Computational Biology and Evolutionary Genomics: Discovering phenotype-genotype associations
Evolution has led to an incredible diversity of phenotypes in all major species clades, exemplified by mammals like bats that fly or dolphins that live their entire life in the water. This phenotypic diversity is the outcome of changes or loss of ancestral phenotypes or gain of novel phenotypes during evolution. Phenotypic differences between species are due to differences in their DNA (genome). Today, the genome of hundreds of animals have been sequenced, including more than 100 mammals and 300 birds, and many more will be sequenced in the near future.
Given that the genome determines many phenotypes of an organism, these sequenced genomes provide an unprecedented opportunity to discover which genomic changes underlie particular phenotypic changes between species. This is the overarching scientific question we address in the lab by combining both computational as well as experimental approaches. Thus, we wish to contribute to our understanding how nature’s incredible diversity evolved. Our focus is here explicitly on differences between species and not differences within a species, though many of our comparative methods will also work on genomes of individuals or strains of the same species.
The complexity and difficulty of this phenotype-genotype question at the between-species level is illustrated by the fact that their genomes differ by millions of changes. Just accurately comparing the genomes of two, not too closely related species poses a big challenge. Despite this, our previous research established a proof-of-concept that makes it possible to detect genomic loci that underlie a particular phenotypic difference. This "Forward Genomics" approach focuses on independently evolved phenotypic differences and uses ancestral sequence reconstruction to systematically search whole genomes for differences that match the given phenotypic patterns.

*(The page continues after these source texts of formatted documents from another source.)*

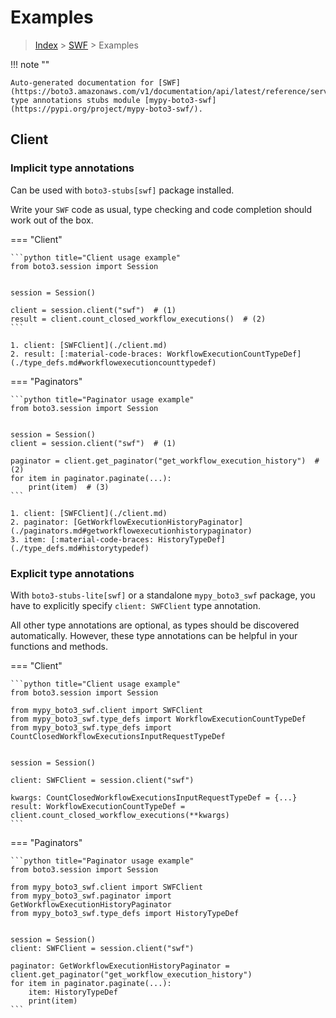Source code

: # Examples

> [Index](../README.md) > [SWF](./README.md) > Examples

!!! note ""

    Auto-generated documentation for [SWF](https://boto3.amazonaws.com/v1/documentation/api/latest/reference/services/swf.html#SWF)
    type annotations stubs module [mypy-boto3-swf](https://pypi.org/project/mypy-boto3-swf/).

## Client

### Implicit type annotations

Can be used with `boto3-stubs[swf]` package installed.

Write your `SWF` code as usual,
type checking and code completion should work out of the box.


=== "Client"

    ```python title="Client usage example"
    from boto3.session import Session


    session = Session()

    client = session.client("swf")  # (1)
    result = client.count_closed_workflow_executions()  # (2)
    ```

    1. client: [SWFClient](./client.md)
    2. result: [:material-code-braces: WorkflowExecutionCountTypeDef](./type_defs.md#workflowexecutioncounttypedef) 



=== "Paginators"

    ```python title="Paginator usage example"
    from boto3.session import Session


    session = Session()
    client = session.client("swf")  # (1)

    paginator = client.get_paginator("get_workflow_execution_history")  # (2)
    for item in paginator.paginate(...):
        print(item)  # (3)
    ```

    1. client: [SWFClient](./client.md)
    2. paginator: [GetWorkflowExecutionHistoryPaginator](./paginators.md#getworkflowexecutionhistorypaginator)
    3. item: [:material-code-braces: HistoryTypeDef](./type_defs.md#historytypedef) 




### Explicit type annotations

With `boto3-stubs-lite[swf]`
or a standalone `mypy_boto3_swf` package, you have to explicitly specify `client: SWFClient` type annotation.

All other type annotations are optional, as types should be discovered automatically.
However, these type annotations can be helpful in your functions and methods.


=== "Client"

    ```python title="Client usage example"
    from boto3.session import Session

    from mypy_boto3_swf.client import SWFClient
    from mypy_boto3_swf.type_defs import WorkflowExecutionCountTypeDef
    from mypy_boto3_swf.type_defs import CountClosedWorkflowExecutionsInputRequestTypeDef


    session = Session()

    client: SWFClient = session.client("swf")

    kwargs: CountClosedWorkflowExecutionsInputRequestTypeDef = {...}
    result: WorkflowExecutionCountTypeDef = client.count_closed_workflow_executions(**kwargs)
    ```



=== "Paginators"

    ```python title="Paginator usage example"
    from boto3.session import Session

    from mypy_boto3_swf.client import SWFClient
    from mypy_boto3_swf.paginator import GetWorkflowExecutionHistoryPaginator
    from mypy_boto3_swf.type_defs import HistoryTypeDef


    session = Session()
    client: SWFClient = session.client("swf")

    paginator: GetWorkflowExecutionHistoryPaginator = client.get_paginator("get_workflow_execution_history")
    for item in paginator.paginate(...):
        item: HistoryTypeDef
        print(item)
    ```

Illustration of our Forward Genomics framework that associates phenotypic differences between species to differences their genomes. We use ancestral sequence reconstruction to measure divergence of functional genomic regions and rely on statistical approaches to detect phenotype-genotype associations.
Current research in the lab combines computational and experimental approaches. On the computational side, we both develop and apply comparative genomics approaches. For example, we are developing several methods to accurately detect those genomic differences that likely change the function of genes or regulatory elements, which can impact species’ biology. Since these methods rely on high-quality whole genome alignments, we developed ways to improve genome alignments by detecting sequence homologies between distant species and filtering out non-orthologous alignments. Our alignment of 144 vertebrate genomes (including 73 non-human mammals, 31 birds and 23 teleost fish) provides a powerful basis to detect both conservation and divergence with comparative genomics. To improve the power of discovering statistical associations between genomic and phenotypic changes in Forward Genomics searches, we developed new methods that control for phylogenetic relatedness between species and evolutionary rate differences. Our computational approaches give us an extensive toolbox for analyzing genomic data, for detecting biologically important differences and for addressing the phenotype-genotype question.
On the experimental side, we use approaches like RNA-seq and ATAC-seq to annotate genes and regulatory regions in specific tissues of interest and use these annotations to interpret our computational results. In addition to making use of the wealth of genomes sequenced by the community, we select species with interesting phenotypes, and sequence and assemble their genomes. Finally, to establish a causal link between a discovered genomic difference and a natural phenotypic difference, we experimentally test if introducing the detected genomic difference in a model organism affects the predicted phenotype.
A main limitation to understand which genomic changes underlie particular phenotypic changes between species is digital access to phenotypic data. To this end, we are currently collaborating with zoologists to address the pressing need to close the phenotype gap for sequenced species.